Edith - Lyrik für Herz und Seele

Wer ist Edith?

Edith steht für das, worum es auf dieser Seite geht: Editieren (engl. edit), also etwas schreiben, herausgeben, verlegen. Edith ist somit die Personifizierung des Editierens. So bekommt das Ganze ein Gesicht. Herausgeber und Autor von Edith ist Martin Schramme, Wortkünstler, Fotograf, Deutsch-Lehrer, Humanist, Romantiker und Weltverbesserer aus dem Osten Deutschlands.

Edith wünscht unterhaltsames Schmökern. Wer diese Gedichte mit anderen teilen möchte, kann das gerne tun. Bitte übernehmen Sie die Gedichte jedoch komplett mit Autoren- und Ortsangabe und im Idealfall mit einem Link auf diese Seite, denn Urheberrechte zu achten heißt, schöpferische Arbeit zu respektieren. Schreiben kann jeder, Schreiben nicht.
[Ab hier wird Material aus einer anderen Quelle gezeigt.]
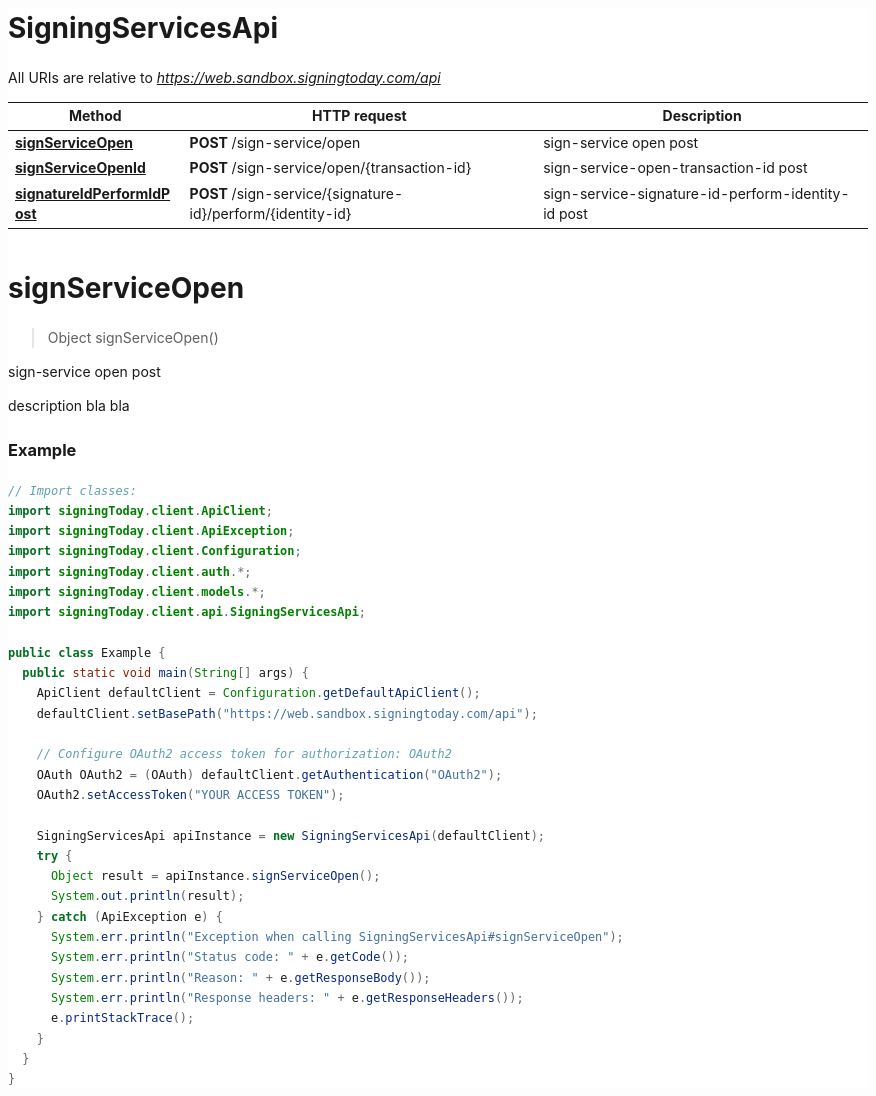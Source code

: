 # SigningServicesApi

All URIs are relative to *https://web.sandbox.signingtoday.com/api*

Method | HTTP request | Description
------------- | ------------- | -------------
[**signServiceOpen**](SigningServicesApi.md#signServiceOpen) | **POST** /sign-service/open | sign-service open post
[**signServiceOpenId**](SigningServicesApi.md#signServiceOpenId) | **POST** /sign-service/open/{transaction-id} | sign-service-open-transaction-id post
[**signatureIdPerformIdPost**](SigningServicesApi.md#signatureIdPerformIdPost) | **POST** /sign-service/{signature-id}/perform/{identity-id} | sign-service-signature-id-perform-identity-id post


<a name="signServiceOpen"></a>
# **signServiceOpen**
> Object signServiceOpen()

sign-service open post

description bla bla

### Example
```java
// Import classes:
import signingToday.client.ApiClient;
import signingToday.client.ApiException;
import signingToday.client.Configuration;
import signingToday.client.auth.*;
import signingToday.client.models.*;
import signingToday.client.api.SigningServicesApi;

public class Example {
  public static void main(String[] args) {
    ApiClient defaultClient = Configuration.getDefaultApiClient();
    defaultClient.setBasePath("https://web.sandbox.signingtoday.com/api");
    
    // Configure OAuth2 access token for authorization: OAuth2
    OAuth OAuth2 = (OAuth) defaultClient.getAuthentication("OAuth2");
    OAuth2.setAccessToken("YOUR ACCESS TOKEN");

    SigningServicesApi apiInstance = new SigningServicesApi(defaultClient);
    try {
      Object result = apiInstance.signServiceOpen();
      System.out.println(result);
    } catch (ApiException e) {
      System.err.println("Exception when calling SigningServicesApi#signServiceOpen");
      System.err.println("Status code: " + e.getCode());
      System.err.println("Reason: " + e.getResponseBody());
      System.err.println("Response headers: " + e.getResponseHeaders());
      e.printStackTrace();
    }
  }
}
```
letzte Aktualisierung am 24.04.2023

Himmel

Auf dem göttlichen Azur
ziehen Wolken ihre Spur.
Niemand weiß, wohin sie geh'n.
Doch ist es schön, sie anzuseh'n.

Leicht könnte man hier sicher fragen,
warum sie sich nach oben wagen.
Ganz einfach: Es ist schön zu fliegen
und sich im frischen Wind zu wiegen.

Martin Schramme, 3. Oktober 2022

schlicht genial

Du schillerst so schön rot
und streichelst meine Kehle.
Wer dich nicht mag, ist tot
und hat auch keine Seele.

Wein, mein Guter, Wein voll Leben:
Du bist genial, weil genial schlicht.
Ein Glas mit Dir möcht’ ich erheben,
weil aus dir die Wahrheit spricht.

Dein Körper ist aus edler Seide,
in der Dein heißer Atem lebt
und sanft das leblose Geschmeide
hinauf in lichte Höhen schwebt.

Ballon, du runder, Ballon voll Leben.
Du bist genial, weil genial schlicht.
Im Abendrot mit Dir losschweben.
Das nimmt von mir jedes Gewicht.

Ich kann dich leider niemals sehen,
doch hören kann ich dich ganz gut
und meine Schritte nach dir gehen,
wo du bist, bekomm’ ich Mut.

Musik, du schöne, Musik voll Leben:
Du bist genial, weil genial schlicht.
Mit dir träumen, weinen, beben.
Ein wahrer Zauber aus dir spricht.

Ich kann dich nicht einmal berühren,
doch du strömst durch alle meine Glieder.
Du kannst zu allem mich verführen.
Du hebst mich auf und streckst mich nieder.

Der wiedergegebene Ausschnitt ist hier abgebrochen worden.